The major roadblocks to financing the urban form that consumers increasingly prefer is not market demand, but decades-old government policies. The Federal Housing Administration (FHA), Fannie Mae and Freddie Mac, and HUD all have rules on the books that limit the percentage of a building that can be used for commercial space – if a federal mortgage is involved, that is. This obstructs the development of the key ingredient of traditional Main Streets; mixed use buildings with retail on the ground floor and apartments or condos above.
Maun explained all of this at a panel at CNU 21 in Salt Lake City (which can be seen in its entirety, below).

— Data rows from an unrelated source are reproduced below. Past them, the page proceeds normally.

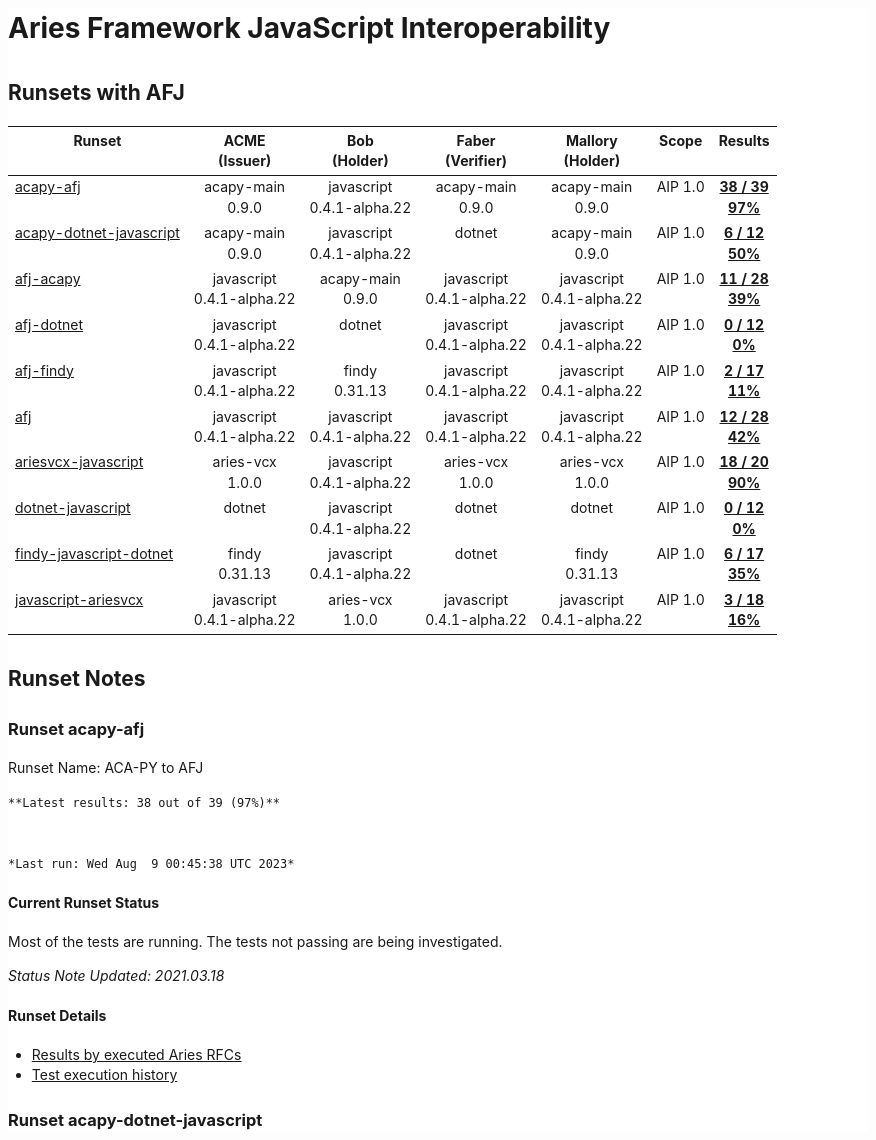 # Aries Framework JavaScript Interoperability

## Runsets with AFJ

| Runset | ACME<br>(Issuer) | Bob<br>(Holder) | Faber<br>(Verifier) | Mallory<br>(Holder) | Scope | Results | 
| ------ | :--------------: | :-------------: | :----------------: | :-----------------: | ----- | :-----: | 
| [acapy-afj](#runset-acapy-afj) | acapy-main<br>0.9.0 | javascript<br>0.4.1-alpha.22 | acapy-main<br>0.9.0 | acapy-main<br>0.9.0 | AIP 1.0 | [**38 / 39<br>97%**](https://allure.vonx.io/api/allure-docker-service/projects/acapy-b-javascript/reports/latest/index.html?redirect=false#behaviors) |
| [acapy-dotnet-javascript](#runset-acapy-dotnet-javascript) | acapy-main<br>0.9.0 | javascript<br>0.4.1-alpha.22 | dotnet<br> | acapy-main<br>0.9.0 | AIP 1.0 | [**6 / 12<br>50%**](https://allure.vonx.io/api/allure-docker-service/projects/acapy-b-javascript-f-dotnet/reports/latest/index.html?redirect=false#behaviors) |
| [afj-acapy](#runset-afj-acapy) | javascript<br>0.4.1-alpha.22 | acapy-main<br>0.9.0 | javascript<br>0.4.1-alpha.22 | javascript<br>0.4.1-alpha.22 | AIP 1.0 | [**11 / 28<br>39%**](https://allure.vonx.io/api/allure-docker-service/projects/javascript-b-acapy/reports/latest/index.html?redirect=false#behaviors) |
| [afj-dotnet](#runset-afj-dotnet) | javascript<br>0.4.1-alpha.22 | dotnet<br> | javascript<br>0.4.1-alpha.22 | javascript<br>0.4.1-alpha.22 | AIP 1.0 | [**0 / 12<br>0%**](https://allure.vonx.io/api/allure-docker-service/projects/javascript-b-dotnet/reports/latest/index.html?redirect=false#behaviors) |
| [afj-findy](#runset-afj-findy) | javascript<br>0.4.1-alpha.22 | findy<br>0.31.13 | javascript<br>0.4.1-alpha.22 | javascript<br>0.4.1-alpha.22 | AIP 1.0 | [**2 / 17<br>11%**](https://allure.vonx.io/api/allure-docker-service/projects/javascript-b-findy/reports/latest/index.html?redirect=false#behaviors) |
| [afj](#runset-afj) | javascript<br>0.4.1-alpha.22 | javascript<br>0.4.1-alpha.22 | javascript<br>0.4.1-alpha.22 | javascript<br>0.4.1-alpha.22 | AIP 1.0 | [**12 / 28<br>42%**](https://allure.vonx.io/api/allure-docker-service/projects/javascript/reports/latest/index.html?redirect=false#behaviors) |
| [ariesvcx-javascript](#runset-ariesvcx-javascript) | aries-vcx<br>1.0.0 | javascript<br>0.4.1-alpha.22 | aries-vcx<br>1.0.0 | aries-vcx<br>1.0.0 | AIP 1.0 | [**18 / 20<br>90%**](https://allure.vonx.io/api/allure-docker-service/projects/aries-vcx-b-javascript/reports/latest/index.html?redirect=false#behaviors) |
| [dotnet-javascript](#runset-dotnet-javascript) | dotnet<br> | javascript<br>0.4.1-alpha.22 | dotnet<br> | dotnet<br> | AIP 1.0 | [**0 / 12<br>0%**](https://allure.vonx.io/api/allure-docker-service/projects/dotnet-b-javascript/reports/latest/index.html?redirect=false#behaviors) |
| [findy-javascript-dotnet](#runset-findy-javascript-dotnet) | findy<br>0.31.13 | javascript<br>0.4.1-alpha.22 | dotnet<br> | findy<br>0.31.13 | AIP 1.0 | [**6 / 17<br>35%**](https://allure.vonx.io/api/allure-docker-service/projects/findy-b-javascript-f-dotnet/reports/latest/index.html?redirect=false#behaviors) |
| [javascript-ariesvcx](#runset-javascript-ariesvcx) | javascript<br>0.4.1-alpha.22 | aries-vcx<br>1.0.0 | javascript<br>0.4.1-alpha.22 | javascript<br>0.4.1-alpha.22 | AIP 1.0 | [**3 / 18<br>16%**](https://allure.vonx.io/api/allure-docker-service/projects/javascript-b-aries-vcx/reports/latest/index.html?redirect=false#behaviors) |

## Runset Notes

### Runset **acapy-afj**

Runset Name: ACA-PY to AFJ

```tip
**Latest results: 38 out of 39 (97%)**


*Last run: Wed Aug  9 00:45:38 UTC 2023*
```

#### Current Runset Status

Most of the tests are running. The tests not passing are being investigated.

*Status Note Updated: 2021.03.18*

#### Runset Details

- [Results by executed Aries RFCs](https://allure.vonx.io/api/allure-docker-service/projects/acapy-b-javascript/reports/latest/index.html?redirect=false#behaviors)
- [Test execution history](https://allure.vonx.io/allure-docker-service-ui/projects/acapy-b-javascript/reports/latest)


### Runset **acapy-dotnet-javascript**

CNU and a consortium of partners, including the Regional Plan Association and the National Association of Home Builders, managed earlier this year to convince the FHA to change the limitations. “We’ve been to a lot of meetings in Washington, and you rarely get someone to lean across the table and say, ‘You know, you’re right,’” said Maun. “But this actually happened.” The revision is still officially pending, but the change in attitude is worth celebrating.

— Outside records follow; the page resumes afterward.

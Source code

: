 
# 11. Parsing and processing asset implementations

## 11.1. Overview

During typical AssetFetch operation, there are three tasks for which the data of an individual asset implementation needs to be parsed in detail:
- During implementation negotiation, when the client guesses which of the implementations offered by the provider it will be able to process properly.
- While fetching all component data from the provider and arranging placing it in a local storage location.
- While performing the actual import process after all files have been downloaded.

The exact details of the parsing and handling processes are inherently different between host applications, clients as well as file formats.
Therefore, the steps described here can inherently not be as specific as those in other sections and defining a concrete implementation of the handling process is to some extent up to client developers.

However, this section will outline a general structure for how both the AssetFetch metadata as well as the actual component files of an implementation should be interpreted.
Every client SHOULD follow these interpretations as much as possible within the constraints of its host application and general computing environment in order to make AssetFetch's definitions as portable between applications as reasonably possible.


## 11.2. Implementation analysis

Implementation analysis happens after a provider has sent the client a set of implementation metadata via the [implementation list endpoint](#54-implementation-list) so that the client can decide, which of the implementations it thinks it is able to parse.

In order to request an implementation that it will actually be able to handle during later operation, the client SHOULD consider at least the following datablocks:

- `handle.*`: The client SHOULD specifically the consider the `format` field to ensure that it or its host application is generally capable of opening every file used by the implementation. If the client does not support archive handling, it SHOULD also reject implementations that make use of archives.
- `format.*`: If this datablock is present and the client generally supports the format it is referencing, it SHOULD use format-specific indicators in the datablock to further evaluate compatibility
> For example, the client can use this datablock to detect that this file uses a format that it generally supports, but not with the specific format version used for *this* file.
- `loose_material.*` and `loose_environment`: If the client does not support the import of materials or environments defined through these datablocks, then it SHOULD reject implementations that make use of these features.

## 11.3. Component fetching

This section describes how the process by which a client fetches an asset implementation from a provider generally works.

The remaining obstacle is entrenched thinking among banks and lenders. In the past, bankers considered a balance of income types in the same building as a benefit, not a drawback. Just as you balance your retirement accounts out by investing in a different investment types, having some income from housing and some from retail or office diversifies your portfolio. Today, however, mixed-use development doesn’t fit neatly into the standard real estate investment trust.
“We need to find new ways of securitizing and packaging these new loans into asset classes,” added Richard Oram, chairman of the Oram Foundation and a supporter of CNU’s efforts. “Making this happen is going to require new partnerships between Main Street and Wall Street, particularly between community banks and big banks.”
It will certainly help that the housing recovery seems to be fueled by more urban development. It was widely reported that housing starts were up 6.8% in May; what received less attention was the fact that single-family home construction was actually only up .03% -- the rest of that rise can be attributed to housing types with multiple units. The market will likely be the most convincing factor for change in the entire equation.